Sob a comédia há material mais duro: a demência e a assimetria das relações que ela produz. A Suécia, como boa parte da Europa do Norte, despeja o cuidado informal de pessoas com demência de forma desproporcional sobre mulheres entre 45 e 65 anos — em geral exatamente quando os filhos saem de casa e o casamento vira protocolo administrativo. Meu Nome é Agneta coloca uma de suas protagonistas nesse contexto sem fazer discurso: dramatiza-o.

O cinema sueco sobre velhice manteve por muito tempo seus protagonistas idosos no masculino — Um Homem Chamado Ove (Hannes Holm, 2015), o drama sobre demência A Song for Martin, de Bo Widerberg (2001), a também adaptação literária O Velho que Saltou pela Janela e Desapareceu — e o filme corrige essa configuração-padrão sem apontar o dedo para a correção. Sua chegada a uma plataforma global também diz alguma coisa sobre onde o público feminino de meia-idade finalmente aterrissou: não no horário da tarde, não no slot noturno das adaptações literárias, mas no centro da grade de primavera da Netflix, sustentado por uma atriz formada em festivais próximos a Cannes.

Nada na amizade entre Agneta e Einar pode devolver o que cada um já perdeu. Nem os anos que ela passou sendo eficiente em vez de ser vista, nem a memória que ele perde aos poucos da mulher que neste exato momento o faz rir numa cozinha provençal. As cenas finais não prometem que essa amizade vai continuar em qualquer formato que Einar consiga reter.

Je m’appelle Agneta
Je m’apelle Agneta. (L to R) Eva Melander as Agneta, Jérémie Covillault as Fabien in Je m’apelle Agneta. Cr. Courtesy of Netflix © 2024

Insistem apenas que, durante a duração do filme, os dois ficam visíveis um para o outro — e isso, no mundo que o filme desenha, é exatamente a única coisa que o mundo havia parado de dar a ambos. O que fica é a pergunta que o filme tem a precisão de não evitar: se ser visto exige uma memória que não consegue durar, isso ainda é ser visto, ou é só outro nome para desaparecer junto?

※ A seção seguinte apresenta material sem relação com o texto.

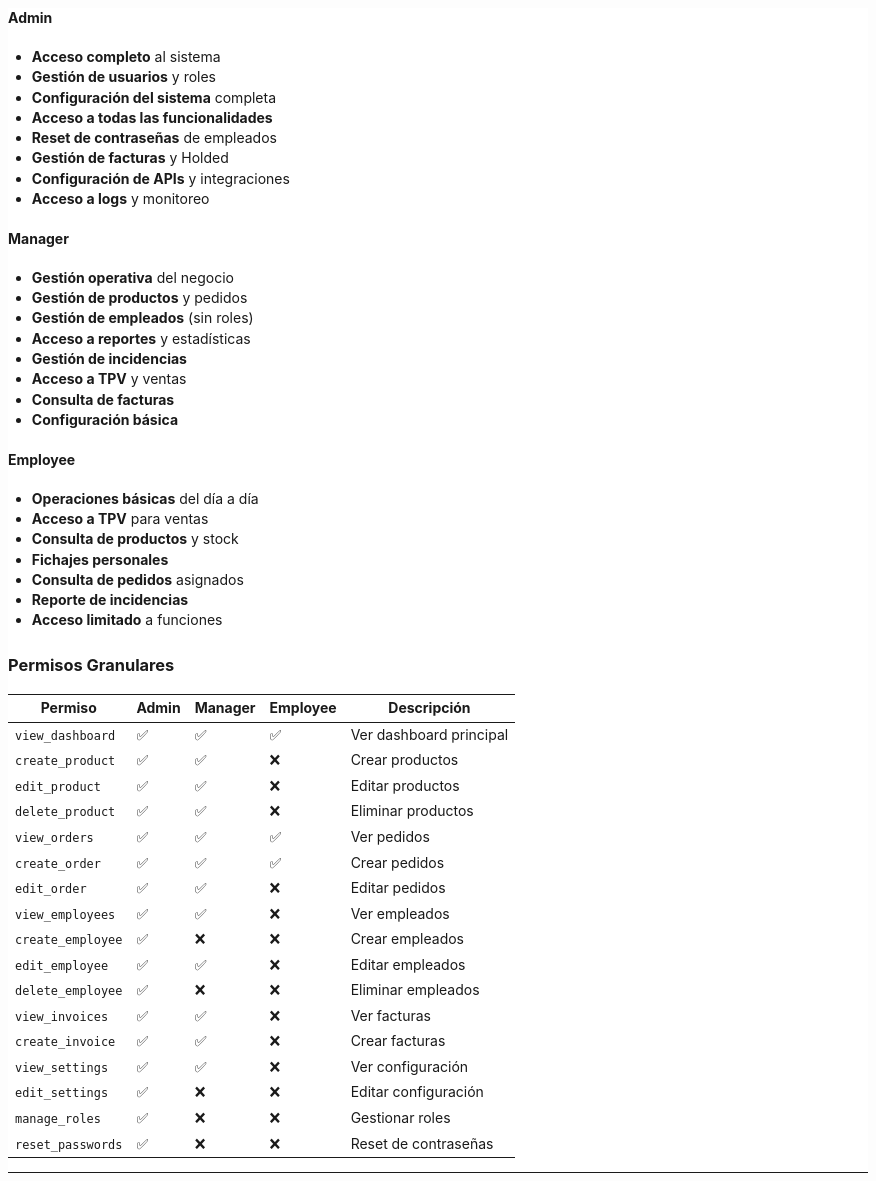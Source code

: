 #### **Admin**
- **Acceso completo** al sistema
- **Gestión de usuarios** y roles
- **Configuración del sistema** completa
- **Acceso a todas las funcionalidades**
- **Reset de contraseñas** de empleados
- **Gestión de facturas** y Holded
- **Configuración de APIs** y integraciones
- **Acceso a logs** y monitoreo

#### **Manager**
- **Gestión operativa** del negocio
- **Gestión de productos** y pedidos
- **Gestión de empleados** (sin roles)
- **Acceso a reportes** y estadísticas
- **Gestión de incidencias**
- **Acceso a TPV** y ventas
- **Consulta de facturas**
- **Configuración básica**

#### **Employee**
- **Operaciones básicas** del día a día
- **Acceso a TPV** para ventas
- **Consulta de productos** y stock
- **Fichajes personales**
- **Consulta de pedidos** asignados
- **Reporte de incidencias**
- **Acceso limitado** a funciones

### **Permisos Granulares**

| Permiso | Admin | Manager | Employee | Descripción |
|---------|-------|---------|----------|-------------|
| `view_dashboard` | ✅ | ✅ | ✅ | Ver dashboard principal |
| `create_product` | ✅ | ✅ | ❌ | Crear productos |
| `edit_product` | ✅ | ✅ | ❌ | Editar productos |
| `delete_product` | ✅ | ✅ | ❌ | Eliminar productos |
| `view_orders` | ✅ | ✅ | ✅ | Ver pedidos |
| `create_order` | ✅ | ✅ | ✅ | Crear pedidos |
| `edit_order` | ✅ | ✅ | ❌ | Editar pedidos |
| `view_employees` | ✅ | ✅ | ❌ | Ver empleados |
| `create_employee` | ✅ | ❌ | ❌ | Crear empleados |
| `edit_employee` | ✅ | ✅ | ❌ | Editar empleados |
| `delete_employee` | ✅ | ❌ | ❌ | Eliminar empleados |
| `view_invoices` | ✅ | ✅ | ❌ | Ver facturas |
| `create_invoice` | ✅ | ✅ | ❌ | Crear facturas |
| `view_settings` | ✅ | ✅ | ❌ | Ver configuración |
| `edit_settings` | ✅ | ❌ | ❌ | Editar configuración |
| `manage_roles` | ✅ | ❌ | ❌ | Gestionar roles |
| `reset_passwords` | ✅ | ❌ | ❌ | Reset de contraseñas |

---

Meu Nome é Agneta estreia na Netflix em 29 de abril de 2026. Direção de Johanna Runevad, roteiro de Emma Hamberg, Isabel Nylund e da própria Runevad, adaptado do romance homônimo de Hamberg lançado em 2021. No elenco principal, Eva Melander como Agneta e Claes Månsson como Einar, ao lado de Jérémie Covillault, Anne-Marie Ponsot e Björn Kjellman. Produção de Mia Uddgren e Anna Sofia Mörck pela SF Studios. Falado em sueco, com cenas em francês.